Forrest Twight pled guilty to knowing transportation of a minor in interstate commerce with intent to engage in criminal sexual activity, in violation of 18 U.S.C. § 2423(a), and traveling in interstate commerce for the purpose of engaging in illicit sexual conduct, in violation of 18 U.S.C. § 2423(b). The district court sentenced Twight to 220 months’ imprisonment. He now argues that his counsel was ineffective *673and that his sentence was substantively unreasonable. We affirm.
I.
In Summer 2010, the 14-year-old victim met 34-year-old Forrest Twight on an Internet chat room. Their communication soon included cellular telephone calls, text messaging, Skype, and Facebook. Twight learned the victim’s age. Their conversations grew sexually explicit. At some point, the victim sent Twight five naked images of herself, which were later discovered on Twight’s thumb drive. In October 2010, Twight flew to see the victim in Ohio. He met her at her residence and took her to a motel, where they had sex. The following month, Twight drove the victim from Ohio to his apartment in Texas, where again they had sex. The victim’s family reported her missing. FBI agents eventually found her with Twight in Texas, where Twight was arrested. *
The government charged Twight with transportation of minors with intent to engage in criminal sexual activity and travel with intent to engage in illicit sexual conduct. Twight initially pled not guilty. After trial began, Twight entered a change of plea. Thereafter, the district court granted three continuances of sentencing but denied a fourth. In December 2011, the court sentenced Twight to 220 months’ imprisonment, a sentence higher than the one advocated by the government as part of Twight’s guilty plea, but within the Guidelines range of 188 to 235 months. This appeal followed.
II.
Twight argues that the district court should have granted him a fourth continuance before sentencing him in December 2011. “We review denial of a motion for a continuance for abuse of discretion.” United States v. Garner, 507 F.3d 399, 408 (6th Cir.2007). On' this issue, the trial court’s discretion is “broad[.J” Morris v. Slappy, 461 U.S. 1, 11, 103 S.Ct. 1610, 75 L.Ed.2d 610 (1983).
Twight’s request for a continuance came after a November 2011 hearing in which he disputed a number of points in his presentencing report. After that hearing, Twight retained new counsel, who moved for a continuance for seven days. The district court denied the motion, stating that, if Twight wanted to withdraw his plea, he could do so. Twight now contends that the continuance was necessary to allow counsel to prepare a sentencing memorandum and to file a motion to strike Twight’s remarks from the November sentencing hearing, among other tasks. But the problems that Twight sought to remedy through the continuance were largely a result of his own statements at the November 2011 hearing. The district court was not obligated to rescue Twight from the consequences of those statements. The court’s denial of a fourth continuance, therefore, was not an abuse of its broad discretion.

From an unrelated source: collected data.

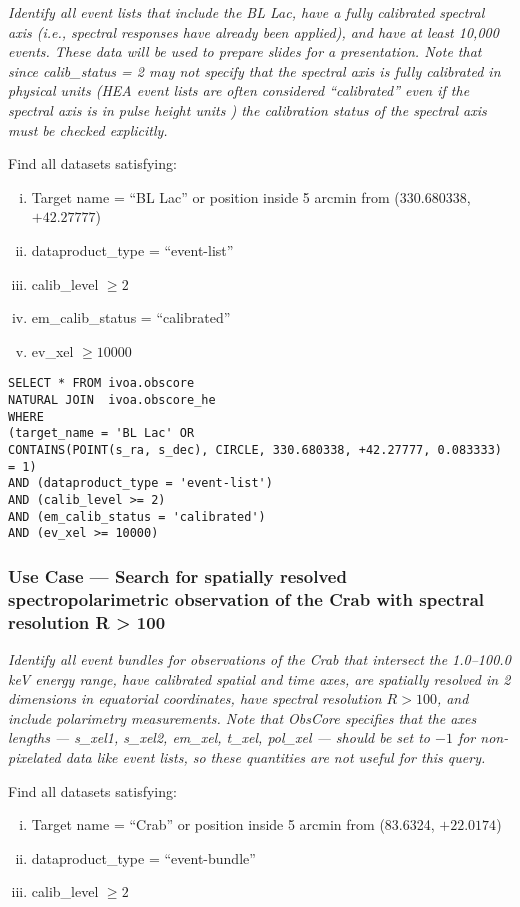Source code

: {\em Identify all event lists that include the BL Lac, have a fully calibrated spectral axis (i.e., spectral responses have already been applied), and have at least 10,000 events.  These data will be used to prepare slides for a presentation.  Note that since calib\_status = 2 may not specify that the spectral axis is fully calibrated in physical units (HEA event lists are often considered ``calibrated'' even if the spectral axis is in pulse height units ) the calibration status of the spectral axis must be checked explicitly.\/}

\medskip
\noindent Find all datasets satisfying:
\begin{enumerate}[(i)]
  \item Target name = ``BL Lac'' or position inside 5 arcmin from (330.680338, $+42.27777$)
  \item dataproduct\_type = ``event-list''
  \item calib\_level $\geq 2$
  \item em\_calib\_status = ``calibrated''
  \item ev\_xel $\geq 10000$
\end{enumerate}

\begin{verbatim}
SELECT * FROM ivoa.obscore
NATURAL JOIN  ivoa.obscore_he 
WHERE
(target_name = 'BL Lac' OR
CONTAINS(POINT(s_ra, s_dec), CIRCLE, 330.680338, +42.27777, 0.083333) = 1) 
AND (dataproduct_type = 'event-list')
AND (calib_level >= 2)
AND (em_calib_status = 'calibrated')
AND (ev_xel >= 10000)
\end{verbatim}


\subsubsection{Use Case --- Search for spatially resolved spectropolarimetric observation of the Crab with spectral resolution R > 100}

{\em Identify all event bundles for observations of the Crab that intersect the 1.0--100.0 keV energy range, have calibrated spatial and time axes, are spatially resolved in 2 dimensions in equatorial coordinates, have spectral resolution $R>100$, and include polarimetry measurements.  Note that ObsCore specifies that the axes lengths --- s\_xel1, s\_xel2, em\_xel, t\_xel, pol\_xel --- should be set to $-1$ for non-pixelated data like event lists, so these quantities are not useful for this query.\/}

\medskip
\noindent Find all datasets satisfying:
\begin{enumerate}[(i)]
  \item Target name = ``Crab'' or position inside 5 arcmin from (83.6324, $+22.0174$)
  \item dataproduct\_type = ``event-bundle''
  \item calib\_level $\geq 2$
\end{enumerate}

Twight also challenges the substantive reasonableness of his sentence. “We review a district court’s sentencing decision for substantive reasonableness under the abuse-of-discretion standard.” United States v. Shaw, 707 F.3d 666, 674 (6th Cir.2013). “A sentence is substantively unreasonable if the district court selects a sentence arbitrarily, bases the sentence on impermissible factors, fails to consider relevant sentencing factors, or gives an unreasonable amount of weight to any pertinent factor.” Id. (citation and internal quotation marks omitted)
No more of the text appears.